▶ _Your goal_: Find all the lines in the material below with the word "reguł", and copy them.

▶ _Dataset records_:
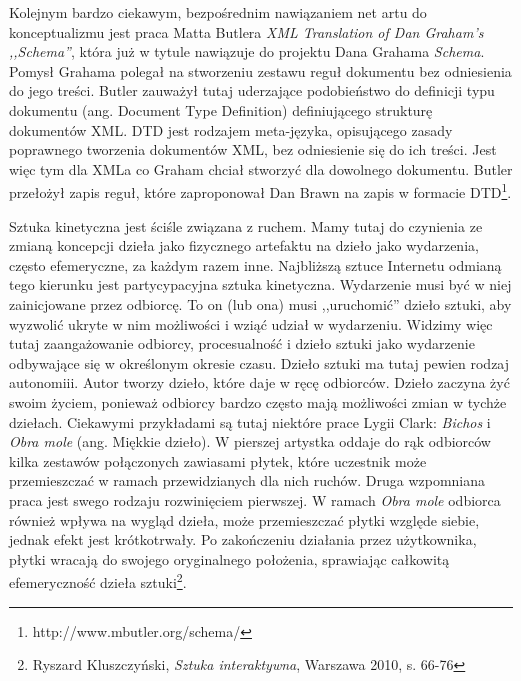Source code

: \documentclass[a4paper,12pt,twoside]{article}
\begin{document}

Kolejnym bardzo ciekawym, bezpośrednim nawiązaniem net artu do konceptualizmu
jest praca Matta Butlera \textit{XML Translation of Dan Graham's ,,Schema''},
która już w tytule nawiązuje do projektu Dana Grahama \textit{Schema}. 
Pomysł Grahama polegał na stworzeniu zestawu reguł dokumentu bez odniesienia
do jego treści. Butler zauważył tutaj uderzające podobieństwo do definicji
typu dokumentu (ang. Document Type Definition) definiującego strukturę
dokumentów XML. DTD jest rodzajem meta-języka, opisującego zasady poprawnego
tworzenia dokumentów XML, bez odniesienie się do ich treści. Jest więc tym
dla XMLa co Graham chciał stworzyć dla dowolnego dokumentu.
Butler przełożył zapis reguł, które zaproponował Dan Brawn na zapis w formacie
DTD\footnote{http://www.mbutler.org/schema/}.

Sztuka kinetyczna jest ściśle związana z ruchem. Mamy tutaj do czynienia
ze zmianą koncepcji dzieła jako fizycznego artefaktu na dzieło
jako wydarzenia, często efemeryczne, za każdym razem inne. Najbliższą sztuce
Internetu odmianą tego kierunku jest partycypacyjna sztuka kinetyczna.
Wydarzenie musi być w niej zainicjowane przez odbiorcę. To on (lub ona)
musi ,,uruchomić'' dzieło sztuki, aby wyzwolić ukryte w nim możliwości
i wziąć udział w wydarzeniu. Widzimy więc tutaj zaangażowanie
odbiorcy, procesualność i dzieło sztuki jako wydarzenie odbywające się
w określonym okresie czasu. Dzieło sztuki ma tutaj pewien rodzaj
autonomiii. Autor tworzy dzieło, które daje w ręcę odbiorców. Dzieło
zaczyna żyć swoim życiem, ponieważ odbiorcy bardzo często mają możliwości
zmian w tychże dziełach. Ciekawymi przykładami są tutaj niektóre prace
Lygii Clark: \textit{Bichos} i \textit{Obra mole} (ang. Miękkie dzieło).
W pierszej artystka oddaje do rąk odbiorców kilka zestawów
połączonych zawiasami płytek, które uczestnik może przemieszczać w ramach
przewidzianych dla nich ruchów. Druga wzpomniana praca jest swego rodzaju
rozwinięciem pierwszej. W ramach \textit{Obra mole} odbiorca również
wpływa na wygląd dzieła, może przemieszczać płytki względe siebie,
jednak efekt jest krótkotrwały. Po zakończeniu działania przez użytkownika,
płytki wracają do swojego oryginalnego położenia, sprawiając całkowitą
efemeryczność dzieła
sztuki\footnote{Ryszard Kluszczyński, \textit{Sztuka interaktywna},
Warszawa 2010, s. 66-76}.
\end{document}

...

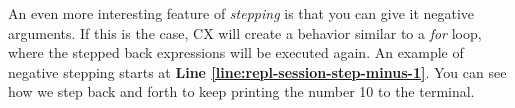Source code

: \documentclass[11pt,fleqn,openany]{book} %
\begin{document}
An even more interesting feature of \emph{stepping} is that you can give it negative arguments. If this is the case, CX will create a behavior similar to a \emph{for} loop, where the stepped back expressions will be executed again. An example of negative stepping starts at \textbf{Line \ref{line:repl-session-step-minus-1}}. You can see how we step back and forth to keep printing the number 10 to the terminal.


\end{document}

▶ _Exercise output_:
Pomysł Grahama polegał na stworzeniu zestawu reguł dokumentu bez odniesienia
Butler przełożył zapis reguł, które zaproponował Dan Brawn na zapis w formacie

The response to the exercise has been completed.